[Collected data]
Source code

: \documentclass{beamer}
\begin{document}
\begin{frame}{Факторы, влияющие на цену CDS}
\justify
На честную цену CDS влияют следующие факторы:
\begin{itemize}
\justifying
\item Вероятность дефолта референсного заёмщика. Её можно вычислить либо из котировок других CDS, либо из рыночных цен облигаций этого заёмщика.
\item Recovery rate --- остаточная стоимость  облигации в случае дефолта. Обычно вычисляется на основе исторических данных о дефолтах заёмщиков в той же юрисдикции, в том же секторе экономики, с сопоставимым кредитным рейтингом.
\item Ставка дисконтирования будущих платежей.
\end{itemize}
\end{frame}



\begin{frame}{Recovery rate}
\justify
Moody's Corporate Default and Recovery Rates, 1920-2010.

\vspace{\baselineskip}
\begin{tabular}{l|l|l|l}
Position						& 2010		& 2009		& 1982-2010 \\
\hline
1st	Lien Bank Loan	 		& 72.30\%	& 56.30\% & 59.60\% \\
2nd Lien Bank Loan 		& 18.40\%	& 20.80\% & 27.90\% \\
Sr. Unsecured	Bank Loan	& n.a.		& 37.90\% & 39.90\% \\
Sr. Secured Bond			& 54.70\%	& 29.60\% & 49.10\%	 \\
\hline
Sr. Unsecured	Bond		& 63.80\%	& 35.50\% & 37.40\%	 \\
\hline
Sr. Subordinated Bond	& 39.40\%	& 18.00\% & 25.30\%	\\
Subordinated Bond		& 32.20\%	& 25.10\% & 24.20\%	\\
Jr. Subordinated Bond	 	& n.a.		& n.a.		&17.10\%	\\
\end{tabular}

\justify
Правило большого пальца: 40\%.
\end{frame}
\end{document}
==
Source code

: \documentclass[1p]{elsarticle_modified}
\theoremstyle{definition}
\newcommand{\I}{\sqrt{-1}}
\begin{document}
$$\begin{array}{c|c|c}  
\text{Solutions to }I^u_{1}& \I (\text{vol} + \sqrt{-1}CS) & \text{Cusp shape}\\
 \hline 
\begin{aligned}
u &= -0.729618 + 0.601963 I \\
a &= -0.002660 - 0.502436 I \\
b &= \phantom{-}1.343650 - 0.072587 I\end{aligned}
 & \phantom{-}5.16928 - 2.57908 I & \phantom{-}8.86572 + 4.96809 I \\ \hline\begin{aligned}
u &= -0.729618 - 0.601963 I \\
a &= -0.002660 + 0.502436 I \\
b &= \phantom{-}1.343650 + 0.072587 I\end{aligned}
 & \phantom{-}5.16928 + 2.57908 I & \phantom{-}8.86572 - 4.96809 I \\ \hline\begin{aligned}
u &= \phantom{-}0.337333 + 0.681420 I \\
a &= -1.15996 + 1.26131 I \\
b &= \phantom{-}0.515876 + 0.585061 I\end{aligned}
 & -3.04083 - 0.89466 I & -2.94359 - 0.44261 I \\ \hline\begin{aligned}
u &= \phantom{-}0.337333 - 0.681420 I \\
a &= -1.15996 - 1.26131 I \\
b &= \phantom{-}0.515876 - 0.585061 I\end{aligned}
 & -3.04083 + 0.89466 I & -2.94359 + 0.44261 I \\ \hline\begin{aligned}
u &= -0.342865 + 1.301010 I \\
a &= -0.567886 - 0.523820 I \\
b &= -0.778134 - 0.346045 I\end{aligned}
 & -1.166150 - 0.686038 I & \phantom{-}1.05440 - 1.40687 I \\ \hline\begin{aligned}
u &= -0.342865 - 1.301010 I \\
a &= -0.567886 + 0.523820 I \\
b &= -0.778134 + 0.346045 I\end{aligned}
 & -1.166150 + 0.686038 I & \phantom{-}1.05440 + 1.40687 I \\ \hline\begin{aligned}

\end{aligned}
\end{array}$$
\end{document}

Problem to work on:
Above are the records. Print exactly, and only, the lines from the line with "a &= -0.002660 - 0.502436 I \\" to the line with "a &= -1.15996 - 1.26131 I \\", both inclusive.

Output:
a &= -0.002660 - 0.502436 I \\
b &= \phantom{-}1.343650 - 0.072587 I\end{aligned}
 & \phantom{-}5.16928 - 2.57908 I & \phantom{-}8.86572 + 4.96809 I \\ \hline\begin{aligned}
u &= -0.729618 - 0.601963 I \\
a &= -0.002660 + 0.502436 I \\
b &= \phantom{-}1.343650 + 0.072587 I\end{aligned}
 & \phantom{-}5.16928 + 2.57908 I & \phantom{-}8.86572 - 4.96809 I \\ \hline\begin{aligned}
u &= \phantom{-}0.337333 + 0.681420 I \\
a &= -1.15996 + 1.26131 I \\
b &= \phantom{-}0.515876 + 0.585061 I\end{aligned}
 & -3.04083 - 0.89466 I & -2.94359 - 0.44261 I \\ \hline\begin{aligned}
u &= \phantom{-}0.337333 - 0.681420 I \\
a &= -1.15996 - 1.26131 I \\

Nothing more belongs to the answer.